Savannah: The question was why won’t you releases your taxes?
Donald Trump: That’s simple because I don’t want to go to jail. Thank you.
Savannah: Our next question is from a pro live millennial, so, yikes, good luck.
Woman: My question is did you nominate judge Barrett to strike down Roe V. Wade? Because that would be pretty chill of you TBH.
[There’s a black woman behind Donald Trump nodding her head yes.]
Donald Trump: That’s a beautiful question. Thank you. I didn’t tell Amy– I didn’t tell Amy Conan O’Brian to vote any way on any issue. Some people, some very brilliant legal minds say that Roe V. Wade should be overturned and burned in a trashcan like Antifa is burning all of my ballots because everyone knows that radical left are trying to seal this election. They’re taking down statues which are full of Trump votes. That’s where people place their votes. It’s in the statues and the Antifa is stealing them and changing them Trump to Kathy Griffin–
[Kamala Harris walks in]
Kamala Harris: Okay. Okay. [cheers and applause] I’m sorry. This is the last place I want to be. But somebody has to ask, what the happening with that woman? Because I only nod that much when a waiter asks if I’ll be having mimosas at brunch. So, either that’s Candace Owens in a wig or baby girl answered the wrong craigslist ad. Are you okay miss? [the woman is shaking her head no] Just blink twice if you’re being held hostage. [the woman is just shaking her head] Oh, oh, you’re listening to music on tiny headphones? I’m genuinely trying to understand what is happening. Because if you’re not a plant, then I am deeply, deeply concerned for you.
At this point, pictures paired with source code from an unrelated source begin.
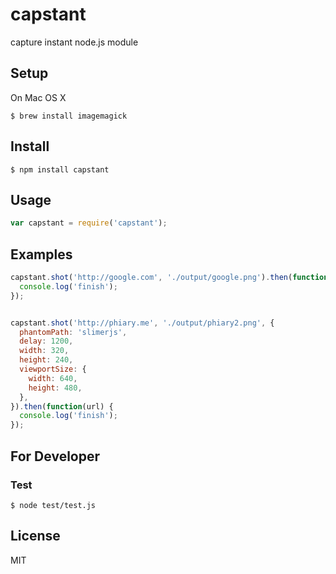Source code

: # capstant
capture instant
node.js module

## Setup

On Mac OS X

```
$ brew install imagemagick
```


## Install

```
$ npm install capstant
```

## Usage

```js
var capstant = require('capstant');
```

## Examples

```js
capstant.shot('http://google.com', './output/google.png').then(function(url) {
  console.log('finish');
});

```

```js

capstant.shot('http://phiary.me', './output/phiary2.png', {
  phantomPath: 'slimerjs',
  delay: 1200,
  width: 320,
  height: 240,
  viewportSize: {
    width: 640,
    height: 480,
  },
}).then(function(url) {
  console.log('finish');
});
```

## For Developer

### Test

```
$ node test/test.js
```

## License

MIT
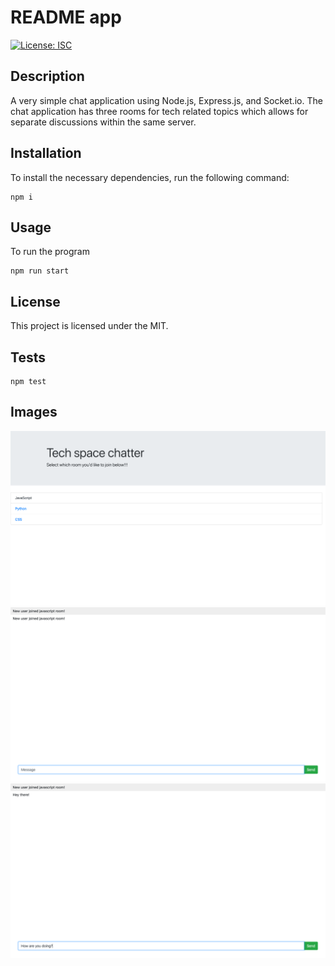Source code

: # README app
[![License: ISC](https://img.shields.io/badge/License-ISC-blue.svg)](https://opensource.org/licenses/ISC)

## Description

A very simple chat application using Node.js, Express.js, and Socket.io. The chat application
has three rooms for tech related topics which allows for separate discussions within the same
server.

## Installation

To install the necessary dependencies, run the following command:

```
npm i
```

## Usage
To run the program
```
npm run start
```


## License

This project is licensed under the MIT.

## Tests

```
npm test
```

## Images
![rooms](./assets/rooms.png)
![js-chat](./assets/js-chat-1.png)
![js-chat](./assets/js-chat-2.png)
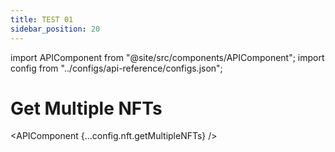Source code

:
 ```yaml
---
title: TEST 01
sidebar_position: 20
---
```


import APIComponent from "@site/src/components/APIComponent";
import config from "../configs/api-reference/configs.json";

# Get Multiple NFTs

<APIComponent {...config.nft.getMultipleNFTs} />
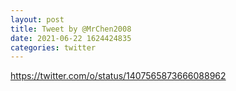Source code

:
 ```yaml
--- 
layout: post 
title: Tweet by @MrChen2008 
date: 2021-06-22 1624424835 
categories: twitter 
--- 
```

https://twitter.com/o/status/1407565873666088962
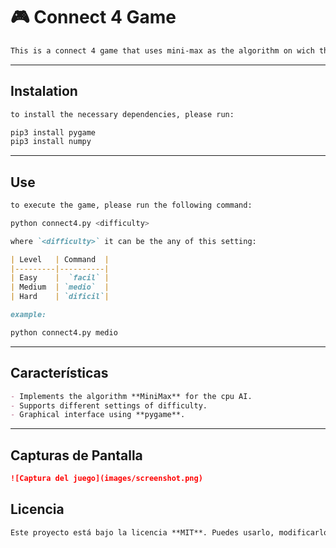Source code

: # 🎮 Connect 4 Game

```markdown
This is a connect 4 game that uses mini-max as the algorithm on wich the cp operates
```

---

## Instalation

```markdown
to install the necessary dependencies, please run:
```

```bash
pip3 install pygame
pip3 install numpy
```

---

## Use

```markdown
to execute the game, please run the following command:
```

```bash
python connect4.py <difficulty>
```

```markdown
where `<difficulty>` it can be the any of this setting:
```

```markdown
| Level   | Command  |
|---------|----------|
| Easy    |  `facil` |
| Medium  | `medio`  |
| Hard    | `dificil`|
```

```markdown
example:
```

```bash
python connect4.py medio
```

---

## Características

```markdown
- Implements the algorithm **MiniMax** for the cpu AI.  
- Supports different settings of difficulty.  
- Graphical interface using **pygame**.  
```

---

## Capturas de Pantalla
```markdown
![Captura del juego](images/screenshot.png)
```

## Licencia

```markdown
Este proyecto está bajo la licencia **MIT**. Puedes usarlo, modificarlo y compartirlo libremente.  
```
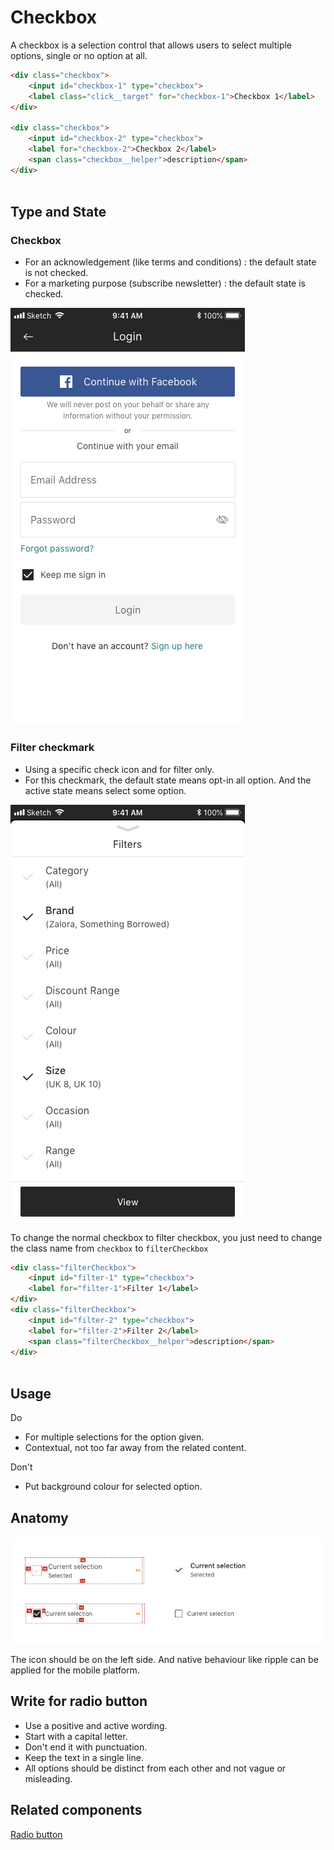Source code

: # Checkbox
A checkbox is a selection control that allows users to select multiple options, single or no option at all. 

```html
<div class="checkbox">
    <input id="checkbox-1" type="checkbox">
    <label class="click__target" for="checkbox-1">Checkbox 1</label>
</div>

<div class="checkbox">
    <input id="checkbox-2" type="checkbox">
    <label for="checkbox-2">Checkbox 2</label>
    <span class="checkbox__helper">description</span>
</div>
 
```


## Type and State

### Checkbox
* For an acknowledgement (like terms and conditions) : the default state is not checked.
* For a marketing purpose (subscribe newsletter) : the default state is checked. 

![General checkbox](./img/checkbox/Generalcheckbox.png)

### Filter checkmark
* Using a specific check icon and for filter only.  
* For this checkmark, the default state means opt-in all option. And the active state means select some option. 

![Filter checkmark](./img/checkbox/Filtercheckmark.png)

To change the normal checkbox to filter checkbox, you just need to change the class name from `checkbox` to `filterCheckbox`

```html
<div class="filterCheckbox">
    <input id="filter-1" type="checkbox">
    <label for="filter-1">Filter 1</label>
</div>
<div class="filterCheckbox">
    <input id="filter-2" type="checkbox">
    <label for="filter-2">Filter 2</label>
    <span class="filterCheckbox__helper">description</span>
</div>
          
```

## Usage
<span class="u-text-positive">Do</span>
  * For multiple selections for the option given. 
  * Contextual, not too far away from the related content.

<span class="u-text-urgent">Don't</span>
  * Put background colour for selected option.



## Anatomy
![Checkbox Specification](./img/checkbox/Checkboxspec.png)

The icon should be on the left side. And native behaviour like ripple can be applied for the mobile platform. 



## Write for radio button
  * Use a positive and active wording.
  * Start with a capital letter.  
  * Don't end it with punctuation. 
  * Keep the text in a single line. 
  * All options should be distinct from each other and not vague or misleading.



## Related components
[Radio button](/#/components/Radio%20Button)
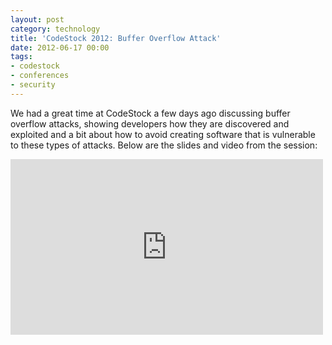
 ```yaml
---
layout: post
category: technology
title: 'CodeStock 2012: Buffer Overflow Attack'
date: 2012-06-17 00:00
tags:
- codestock
- conferences
- security
---
```

We had a great time at CodeStock a few days ago discussing buffer overflow attacks, showing developers how they are
discovered and exploited and a bit about how to avoid creating software that is vulnerable to these types of attacks.
Below are the slides and video from the session:

<div class="embed-container">
    <script async class="speakerdeck-embed" data-id="4fde1234dbe56c002200abc8" data-ratio="1.33333333333333" src="//speakerdeck.com/assets/embed.js"></script>
</div>

<div class="embed-container">
    <iframe src="https://player.vimeo.com/video/44201782" width="500" height="281" frameborder="0" webkitallowfullscreen mozallowfullscreen allowfullscreen>
    </iframe>
</div>
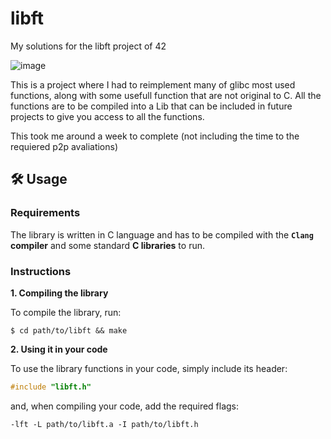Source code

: # libft
My solutions for the libft project of 42

![image](https://user-images.githubusercontent.com/85911265/173158832-c42d180f-8ed3-46aa-ad67-8d5f12e98811.png)

This is a project where I had to reimplement many of glibc most used functions, along with some usefull function that are not original to C. All the functions are to be
compiled into a Lib that can be included in future projects to give you access to all the functions.

This took me around a week to complete (not including the time to the requiered p2p avaliations)



## 🛠️ Usage

### Requirements

The library is written in C language and has to be compiled with the **`Clang` compiler** and some standard **C libraries** to run.

### Instructions

**1. Compiling the library**

To compile the library, run:

```shell
$ cd path/to/libft && make
```

**2. Using it in your code**

To use the library functions in your code, simply include its header:

```C
#include "libft.h"
```

and, when compiling your code, add the required flags:

```shell
-lft -L path/to/libft.a -I path/to/libft.h
```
Donald Trump: She is probably just upset that I didn’t win the Nobel Prize. [the woman starts honking the blow air horn.]
Kamala Harris: I need to get out of here because this is some spooky ass Jordan Peele nonsense. [The woman now has a message sign “Call Me, Fox News!”] I just hope Joe’s Town Hall is more inspiring than this.
Joe Biden: [soothing music playing on background] Let’s make the most of this beautiful day. Since we’re together, we might as well say.
[singing with the audience] Would you be mine, could you be mine
won’t you be my neighbors?
What do you say? Will you be my neighbors, George?
George: What? I’m sorry, I’m watching the Trump one. They’re really going at it.
[Cut to Donald Trump and Savannah trying to wrestle on the stage]
Male voice: [rock music playing on background] And now, Savannah is telling him there’s another question. But oh, no, it was just a distraction. Savannah has a folding chair [Savannah gets a chair and hits Donald Trump] from the audience and Trump doesn’t see it. Oh, the humanity.
[Cut to Joe Biden wearing a wig and painting a landscape]
Joe Biden: And you see, each tree has it’s own personality. Just like America. Does that answer your question, Justin?
Justin: If I say yes, can I sit down?
Joe Biden: You bet, you buckaroo.
Justin: Both of my legs are sleeping.
George: Well, Mr. Vice President, I believe we are about out of time, so I’m going to ask you for your closing statement.
Joe Biden: George, we have to restore sanity to the nation. If elected, I promise I won’t tweet once because I don’t know how. And I’ll have exactly one scandal. I will mistake Angela Merkel for my wife from behind and tell her she’s got a rocking caboose. There’s no malice in that. That’s it.
Donald Trump: In conclusion, there’s only one question that matters. Just ask yourselves, America, aren’t you better off than you were four years ago?
[Cut to the map of America saying “No”]
[Cut back to Donald Trump]
Donald Trump: All right, then just try and take me alive.
All: And live from New York, it’s Saturday Night.